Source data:
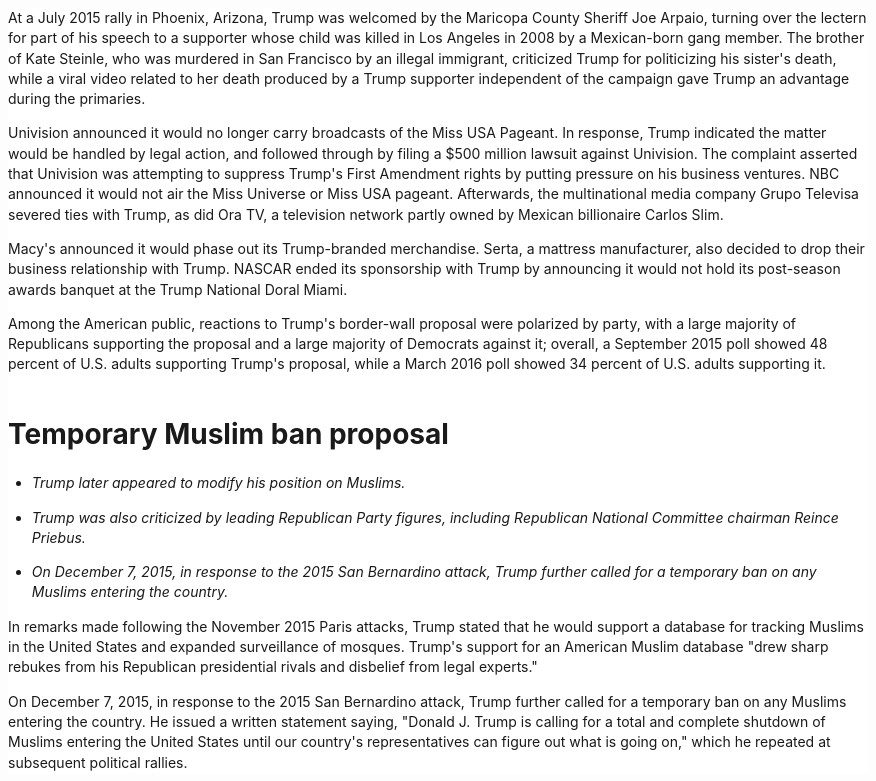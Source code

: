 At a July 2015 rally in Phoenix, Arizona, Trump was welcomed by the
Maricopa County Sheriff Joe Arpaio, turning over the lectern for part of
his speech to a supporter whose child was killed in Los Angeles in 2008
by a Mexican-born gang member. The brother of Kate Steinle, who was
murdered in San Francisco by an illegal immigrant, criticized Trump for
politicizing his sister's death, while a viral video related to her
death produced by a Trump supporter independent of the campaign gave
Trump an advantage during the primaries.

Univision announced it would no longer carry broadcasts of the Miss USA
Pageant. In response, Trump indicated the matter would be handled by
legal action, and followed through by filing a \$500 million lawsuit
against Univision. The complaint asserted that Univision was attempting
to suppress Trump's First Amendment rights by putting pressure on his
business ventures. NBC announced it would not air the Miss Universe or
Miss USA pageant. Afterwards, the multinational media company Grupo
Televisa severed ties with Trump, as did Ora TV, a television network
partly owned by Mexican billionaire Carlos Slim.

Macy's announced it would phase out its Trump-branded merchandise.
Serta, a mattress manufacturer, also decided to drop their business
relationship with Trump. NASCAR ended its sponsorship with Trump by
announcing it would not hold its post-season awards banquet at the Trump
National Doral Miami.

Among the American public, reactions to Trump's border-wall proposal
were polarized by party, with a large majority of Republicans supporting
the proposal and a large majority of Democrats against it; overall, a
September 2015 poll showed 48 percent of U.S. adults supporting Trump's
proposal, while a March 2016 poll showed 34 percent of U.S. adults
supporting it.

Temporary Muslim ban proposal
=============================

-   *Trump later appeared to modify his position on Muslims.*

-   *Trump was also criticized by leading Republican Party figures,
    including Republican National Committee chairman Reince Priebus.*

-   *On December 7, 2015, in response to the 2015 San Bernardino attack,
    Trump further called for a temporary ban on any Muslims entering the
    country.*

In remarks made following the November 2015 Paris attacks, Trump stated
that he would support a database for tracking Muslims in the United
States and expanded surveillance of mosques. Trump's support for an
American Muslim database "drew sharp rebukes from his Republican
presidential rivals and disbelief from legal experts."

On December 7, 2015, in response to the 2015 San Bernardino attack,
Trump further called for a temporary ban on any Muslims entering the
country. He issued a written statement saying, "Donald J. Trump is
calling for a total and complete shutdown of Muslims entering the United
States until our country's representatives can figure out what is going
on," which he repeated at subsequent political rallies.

==

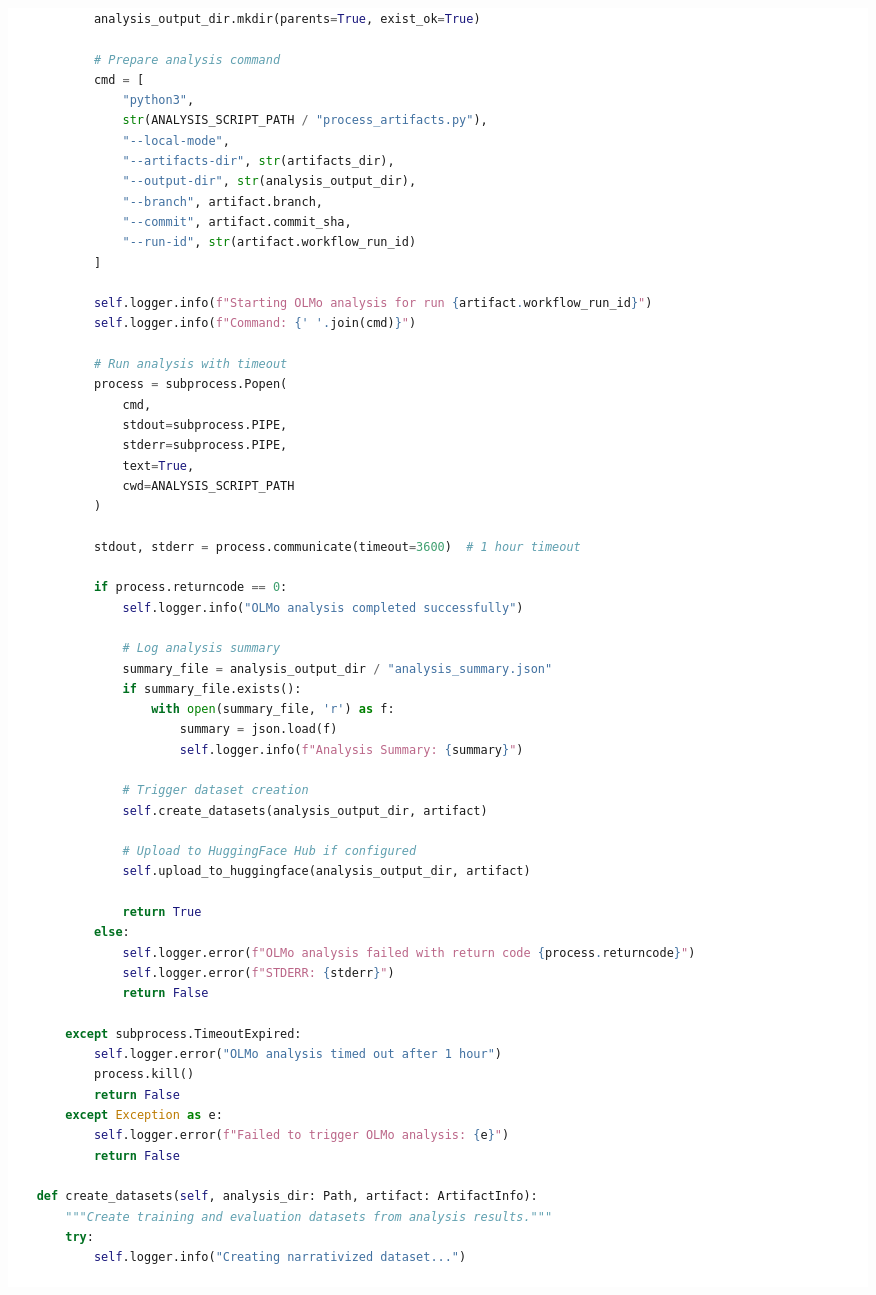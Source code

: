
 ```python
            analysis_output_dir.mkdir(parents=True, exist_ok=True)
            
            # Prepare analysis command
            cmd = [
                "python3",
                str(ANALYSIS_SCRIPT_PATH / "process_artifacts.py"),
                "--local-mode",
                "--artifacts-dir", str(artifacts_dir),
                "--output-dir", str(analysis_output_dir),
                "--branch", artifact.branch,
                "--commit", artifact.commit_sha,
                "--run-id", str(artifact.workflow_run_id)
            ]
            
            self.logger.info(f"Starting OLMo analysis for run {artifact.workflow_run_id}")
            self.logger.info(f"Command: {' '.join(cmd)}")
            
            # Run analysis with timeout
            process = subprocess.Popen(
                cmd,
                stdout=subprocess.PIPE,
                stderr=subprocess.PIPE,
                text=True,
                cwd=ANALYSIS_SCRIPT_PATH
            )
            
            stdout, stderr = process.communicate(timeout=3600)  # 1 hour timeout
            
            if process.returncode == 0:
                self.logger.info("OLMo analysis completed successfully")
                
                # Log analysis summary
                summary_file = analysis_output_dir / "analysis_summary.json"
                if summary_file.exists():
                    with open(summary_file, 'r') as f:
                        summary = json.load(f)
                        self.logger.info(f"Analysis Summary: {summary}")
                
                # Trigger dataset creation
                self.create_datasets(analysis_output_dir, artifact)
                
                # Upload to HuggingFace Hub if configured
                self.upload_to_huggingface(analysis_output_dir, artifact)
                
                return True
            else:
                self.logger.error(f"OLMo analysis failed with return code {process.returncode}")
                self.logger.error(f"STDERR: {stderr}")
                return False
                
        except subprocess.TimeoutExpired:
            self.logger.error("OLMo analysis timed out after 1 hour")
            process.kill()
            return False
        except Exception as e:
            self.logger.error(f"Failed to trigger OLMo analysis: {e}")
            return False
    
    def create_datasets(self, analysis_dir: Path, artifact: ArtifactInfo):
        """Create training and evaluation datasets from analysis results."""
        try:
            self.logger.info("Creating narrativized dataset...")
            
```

Exercise aim: Above are the entries. Copy exactly the part that opens with the line containing "supporting it." and closes with the line containing "subsequent political rallies.", and no more.

Output:
supporting it.

Temporary Muslim ban proposal
=============================

-   *Trump later appeared to modify his position on Muslims.*

-   *Trump was also criticized by leading Republican Party figures,
    including Republican National Committee chairman Reince Priebus.*

-   *On December 7, 2015, in response to the 2015 San Bernardino attack,
    Trump further called for a temporary ban on any Muslims entering the
    country.*

In remarks made following the November 2015 Paris attacks, Trump stated
that he would support a database for tracking Muslims in the United
States and expanded surveillance of mosques. Trump's support for an
American Muslim database "drew sharp rebukes from his Republican
presidential rivals and disbelief from legal experts."

On December 7, 2015, in response to the 2015 San Bernardino attack,
Trump further called for a temporary ban on any Muslims entering the
country. He issued a written statement saying, "Donald J. Trump is
calling for a total and complete shutdown of Muslims entering the United
States until our country's representatives can figure out what is going
on," which he repeated at subsequent political rallies.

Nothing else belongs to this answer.